Young skin is perfectly plump and free from fine lines, wrinkling, sagging and drooping, which all adds to the appearance of ageing. And since the dawn of skincare, achieving younger looking skin has become the Holy Grail of skincare products.
Sadly, a lifetime of exposing our skin to the elements (think UV rays from the sun, harsh winds, environmental pollutants and toxins) will have an effect on our skin. Add to that, the impact of stress on our skin plus all the other things that we put our skin through (not removing our makeup at night, partying too hard, dehydration, a poor diet etc etc). It all adds up to one thing - a change in the appearance of our skin.

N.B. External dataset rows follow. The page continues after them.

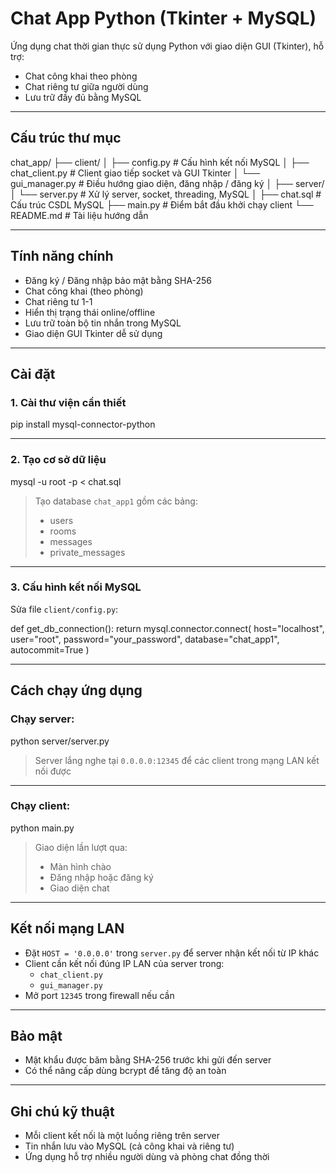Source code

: # Chat App Python (Tkinter + MySQL)

Ứng dụng chat thời gian thực sử dụng Python với giao diện GUI (Tkinter), hỗ trợ:
- Chat công khai theo phòng
- Chat riêng tư giữa người dùng
- Lưu trữ đầy đủ bằng MySQL

---

## Cấu trúc thư mục

chat_app/
├── client/
│   ├── config.py             # Cấu hình kết nối MySQL
│   ├── chat_client.py        # Client giao tiếp socket và GUI Tkinter
│   └── gui_manager.py        # Điều hướng giao diện, đăng nhập / đăng ký
│
├── server/
│   └── server.py             # Xử lý server, socket, threading, MySQL
│
├── chat.sql                  # Cấu trúc CSDL MySQL
├── main.py                   # Điểm bắt đầu khởi chạy client
└── README.md                 # Tài liệu hướng dẫn

---

## Tính năng chính

- Đăng ký / Đăng nhập bảo mật bằng SHA-256
- Chat công khai (theo phòng)
- Chat riêng tư 1-1
- Hiển thị trạng thái online/offline
- Lưu trữ toàn bộ tin nhắn trong MySQL
- Giao diện GUI Tkinter dễ sử dụng

---

## Cài đặt

### 1. Cài thư viện cần thiết

pip install mysql-connector-python

---

### 2. Tạo cơ sở dữ liệu

mysql -u root -p < chat.sql

> Tạo database `chat_app1` gồm các bảng:
> - users
> - rooms
> - messages
> - private_messages

---

### 3. Cấu hình kết nối MySQL

Sửa file `client/config.py`:

def get_db_connection():
    return mysql.connector.connect(
        host="localhost",
        user="root",
        password="your_password",
        database="chat_app1",
        autocommit=True
    )

---

## Cách chạy ứng dụng

### Chạy server:

python server/server.py

> Server lắng nghe tại `0.0.0.0:12345` để các client trong mạng LAN kết nối được

---

### Chạy client:

python main.py

> Giao diện lần lượt qua:
> - Màn hình chào
> - Đăng nhập hoặc đăng ký
> - Giao diện chat

---

## Kết nối mạng LAN

- Đặt `HOST = '0.0.0.0'` trong `server.py` để server nhận kết nối từ IP khác
- Client cần kết nối đúng IP LAN của server trong:
  - `chat_client.py`
  - `gui_manager.py`
- Mở port `12345` trong firewall nếu cần

---

## Bảo mật

- Mật khẩu được băm bằng SHA-256 trước khi gửi đến server
- Có thể nâng cấp dùng bcrypt để tăng độ an toàn

---

## Ghi chú kỹ thuật

- Mỗi client kết nối là một luồng riêng trên server
- Tin nhắn lưu vào MySQL (cả công khai và riêng tư)
- Ứng dụng hỗ trợ nhiều người dùng và phòng chat đồng thời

Even if we’ve lived a pure life, free from cigarettes, alcohol and sugar and have never laid out in the sun, baking ourselves or walked down a busy, polluted road, we’re still going to age. It’s a normal fact of life that the skin we’re born with isn’t the skin we’ll inherit as we grow older.

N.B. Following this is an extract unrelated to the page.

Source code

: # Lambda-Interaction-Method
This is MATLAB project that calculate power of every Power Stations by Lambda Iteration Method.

But the good news is, there are things we can do to slow down the ravages of time and delay the ageing process. We’ll never get our plump baby skin back, but we can have beautiful skin and love the skin we’re in. And that’s all down to a natural skin protein called collagen. So let’s take a look at how to boost collagen…
What is Collagen?
We might have heard of collagen in terms of collagen fillers that promise to plump up the cheeks and make our lips fuller. But what some of us might not know is that collagen is naturally present in our bodies already.

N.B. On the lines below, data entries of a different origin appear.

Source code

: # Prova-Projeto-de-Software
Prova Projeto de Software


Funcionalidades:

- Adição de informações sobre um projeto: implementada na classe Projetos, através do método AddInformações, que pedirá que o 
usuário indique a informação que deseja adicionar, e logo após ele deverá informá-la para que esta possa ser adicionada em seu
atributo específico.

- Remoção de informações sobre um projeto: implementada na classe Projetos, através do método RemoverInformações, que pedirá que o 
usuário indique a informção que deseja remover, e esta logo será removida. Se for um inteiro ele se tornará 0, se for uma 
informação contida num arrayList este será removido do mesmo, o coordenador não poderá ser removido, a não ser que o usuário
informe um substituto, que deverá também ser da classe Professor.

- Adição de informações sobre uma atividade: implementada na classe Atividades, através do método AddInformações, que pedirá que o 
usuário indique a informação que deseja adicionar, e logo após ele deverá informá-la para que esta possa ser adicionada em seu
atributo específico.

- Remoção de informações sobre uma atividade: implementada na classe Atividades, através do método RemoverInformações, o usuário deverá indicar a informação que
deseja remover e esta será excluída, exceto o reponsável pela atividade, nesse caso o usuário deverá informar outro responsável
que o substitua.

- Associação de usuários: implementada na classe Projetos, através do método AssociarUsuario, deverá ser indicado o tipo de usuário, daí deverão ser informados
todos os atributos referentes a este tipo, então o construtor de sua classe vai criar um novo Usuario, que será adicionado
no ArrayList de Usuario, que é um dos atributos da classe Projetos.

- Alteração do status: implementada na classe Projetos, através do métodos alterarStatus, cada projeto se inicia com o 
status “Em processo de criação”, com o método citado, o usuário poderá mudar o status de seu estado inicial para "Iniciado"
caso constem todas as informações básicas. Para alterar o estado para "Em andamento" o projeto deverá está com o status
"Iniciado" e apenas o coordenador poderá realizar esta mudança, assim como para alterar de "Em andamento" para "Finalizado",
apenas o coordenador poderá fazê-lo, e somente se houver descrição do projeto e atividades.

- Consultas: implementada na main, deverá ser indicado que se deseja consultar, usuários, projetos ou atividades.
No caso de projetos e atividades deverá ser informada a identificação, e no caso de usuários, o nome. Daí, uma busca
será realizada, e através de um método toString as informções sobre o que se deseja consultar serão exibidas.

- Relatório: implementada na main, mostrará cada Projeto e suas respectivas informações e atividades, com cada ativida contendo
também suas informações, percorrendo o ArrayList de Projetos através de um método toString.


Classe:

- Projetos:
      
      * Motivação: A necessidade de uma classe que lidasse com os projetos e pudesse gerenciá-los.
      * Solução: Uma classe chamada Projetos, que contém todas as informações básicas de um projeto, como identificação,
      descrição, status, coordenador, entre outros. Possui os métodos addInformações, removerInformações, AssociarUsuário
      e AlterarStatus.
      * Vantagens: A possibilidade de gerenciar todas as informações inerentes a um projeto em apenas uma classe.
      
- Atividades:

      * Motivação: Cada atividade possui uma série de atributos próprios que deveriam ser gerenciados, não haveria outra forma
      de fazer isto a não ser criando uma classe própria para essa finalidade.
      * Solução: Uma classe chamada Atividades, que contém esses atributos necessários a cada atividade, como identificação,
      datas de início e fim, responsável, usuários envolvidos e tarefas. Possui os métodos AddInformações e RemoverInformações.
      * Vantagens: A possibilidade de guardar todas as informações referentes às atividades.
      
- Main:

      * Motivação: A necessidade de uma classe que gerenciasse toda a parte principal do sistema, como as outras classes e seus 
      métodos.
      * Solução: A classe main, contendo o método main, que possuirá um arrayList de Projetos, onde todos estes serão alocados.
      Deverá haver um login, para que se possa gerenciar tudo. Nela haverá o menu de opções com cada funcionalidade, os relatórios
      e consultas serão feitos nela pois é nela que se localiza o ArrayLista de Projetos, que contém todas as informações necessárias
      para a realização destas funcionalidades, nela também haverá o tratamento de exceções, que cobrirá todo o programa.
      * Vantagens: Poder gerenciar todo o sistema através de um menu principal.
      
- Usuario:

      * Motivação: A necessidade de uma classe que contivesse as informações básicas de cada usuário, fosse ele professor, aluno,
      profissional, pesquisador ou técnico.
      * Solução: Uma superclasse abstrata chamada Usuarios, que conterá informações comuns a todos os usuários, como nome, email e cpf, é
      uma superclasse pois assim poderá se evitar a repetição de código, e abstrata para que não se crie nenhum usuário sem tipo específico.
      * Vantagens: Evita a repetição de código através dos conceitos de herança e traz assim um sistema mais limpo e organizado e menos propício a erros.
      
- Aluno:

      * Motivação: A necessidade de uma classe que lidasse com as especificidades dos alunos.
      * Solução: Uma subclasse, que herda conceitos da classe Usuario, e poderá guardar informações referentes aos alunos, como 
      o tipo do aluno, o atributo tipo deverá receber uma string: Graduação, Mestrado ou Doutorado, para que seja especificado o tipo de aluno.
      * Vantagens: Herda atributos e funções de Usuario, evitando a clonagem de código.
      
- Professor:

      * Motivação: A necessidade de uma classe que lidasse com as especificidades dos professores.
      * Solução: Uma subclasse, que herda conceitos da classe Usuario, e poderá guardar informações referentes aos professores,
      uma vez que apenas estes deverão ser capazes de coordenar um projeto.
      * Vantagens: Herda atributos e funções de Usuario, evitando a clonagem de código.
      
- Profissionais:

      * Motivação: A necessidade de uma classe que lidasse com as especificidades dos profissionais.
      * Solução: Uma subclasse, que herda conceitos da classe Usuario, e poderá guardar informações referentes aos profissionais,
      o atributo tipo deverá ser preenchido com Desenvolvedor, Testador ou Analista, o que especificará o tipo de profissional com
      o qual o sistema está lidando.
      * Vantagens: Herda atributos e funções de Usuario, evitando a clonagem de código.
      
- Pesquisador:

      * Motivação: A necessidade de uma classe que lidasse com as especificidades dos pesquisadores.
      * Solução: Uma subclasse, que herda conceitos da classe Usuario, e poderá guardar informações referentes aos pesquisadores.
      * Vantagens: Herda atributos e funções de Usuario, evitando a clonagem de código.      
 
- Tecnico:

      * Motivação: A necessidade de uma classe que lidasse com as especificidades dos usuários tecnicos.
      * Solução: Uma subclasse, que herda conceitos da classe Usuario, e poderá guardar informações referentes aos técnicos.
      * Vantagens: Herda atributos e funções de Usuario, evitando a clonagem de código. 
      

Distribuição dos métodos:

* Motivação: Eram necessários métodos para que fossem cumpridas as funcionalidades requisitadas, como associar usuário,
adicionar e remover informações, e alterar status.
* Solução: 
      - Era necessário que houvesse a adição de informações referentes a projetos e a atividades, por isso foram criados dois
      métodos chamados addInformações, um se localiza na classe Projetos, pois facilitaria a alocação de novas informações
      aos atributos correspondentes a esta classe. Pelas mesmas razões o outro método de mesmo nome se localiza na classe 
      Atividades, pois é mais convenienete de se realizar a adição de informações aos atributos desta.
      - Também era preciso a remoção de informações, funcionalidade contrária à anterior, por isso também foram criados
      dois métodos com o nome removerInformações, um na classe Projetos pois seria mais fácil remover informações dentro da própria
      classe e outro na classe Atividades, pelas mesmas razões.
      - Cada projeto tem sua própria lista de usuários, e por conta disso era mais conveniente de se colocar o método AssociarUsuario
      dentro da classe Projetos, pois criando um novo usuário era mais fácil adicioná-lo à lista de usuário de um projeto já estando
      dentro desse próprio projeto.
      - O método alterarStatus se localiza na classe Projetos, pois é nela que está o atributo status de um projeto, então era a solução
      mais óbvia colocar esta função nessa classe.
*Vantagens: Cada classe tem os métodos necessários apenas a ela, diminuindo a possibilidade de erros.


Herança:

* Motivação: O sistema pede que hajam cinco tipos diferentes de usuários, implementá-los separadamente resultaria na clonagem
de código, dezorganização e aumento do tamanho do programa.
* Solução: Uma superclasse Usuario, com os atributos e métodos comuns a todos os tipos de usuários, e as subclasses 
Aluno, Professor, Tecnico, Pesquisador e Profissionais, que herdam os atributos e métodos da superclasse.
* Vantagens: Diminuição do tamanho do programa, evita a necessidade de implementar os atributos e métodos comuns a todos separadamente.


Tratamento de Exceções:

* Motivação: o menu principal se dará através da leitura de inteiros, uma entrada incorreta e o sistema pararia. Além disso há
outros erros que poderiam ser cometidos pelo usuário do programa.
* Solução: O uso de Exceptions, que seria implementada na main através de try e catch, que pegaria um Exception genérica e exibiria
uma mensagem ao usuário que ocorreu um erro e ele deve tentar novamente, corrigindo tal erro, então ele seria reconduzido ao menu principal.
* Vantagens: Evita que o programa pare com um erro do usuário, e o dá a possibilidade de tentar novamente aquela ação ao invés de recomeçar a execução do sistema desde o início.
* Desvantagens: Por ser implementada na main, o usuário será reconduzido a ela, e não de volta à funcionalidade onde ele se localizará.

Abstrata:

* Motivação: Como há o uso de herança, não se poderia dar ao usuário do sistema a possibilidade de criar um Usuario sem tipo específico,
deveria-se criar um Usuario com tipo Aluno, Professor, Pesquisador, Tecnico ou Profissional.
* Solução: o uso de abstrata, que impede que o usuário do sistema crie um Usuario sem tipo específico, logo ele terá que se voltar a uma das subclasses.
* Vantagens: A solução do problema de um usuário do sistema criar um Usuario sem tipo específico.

In fact, it’s the most abundant protein in the human body - around a third of all the protein in our body is collagen. We need it for normal blood clotting and wound healing and it’s a major component of our skin, blood vessels, bones, teeth, muscles, tendons and ligaments.
The word ‘collagen’ comes from the Greek word, ‘kólla’, which means glue - which also means it literally lives up to its name, as it’s the ‘glue’ that holds all of our tissues together.
There are four different types of collagen in the human body:
Type I - densely packed collagen fibres found in the skin, bones, cartilage (found in ligaments and tendons) and teeth.
Type II - loosely packed collagen fibres found in the cartilage that cushions the joints.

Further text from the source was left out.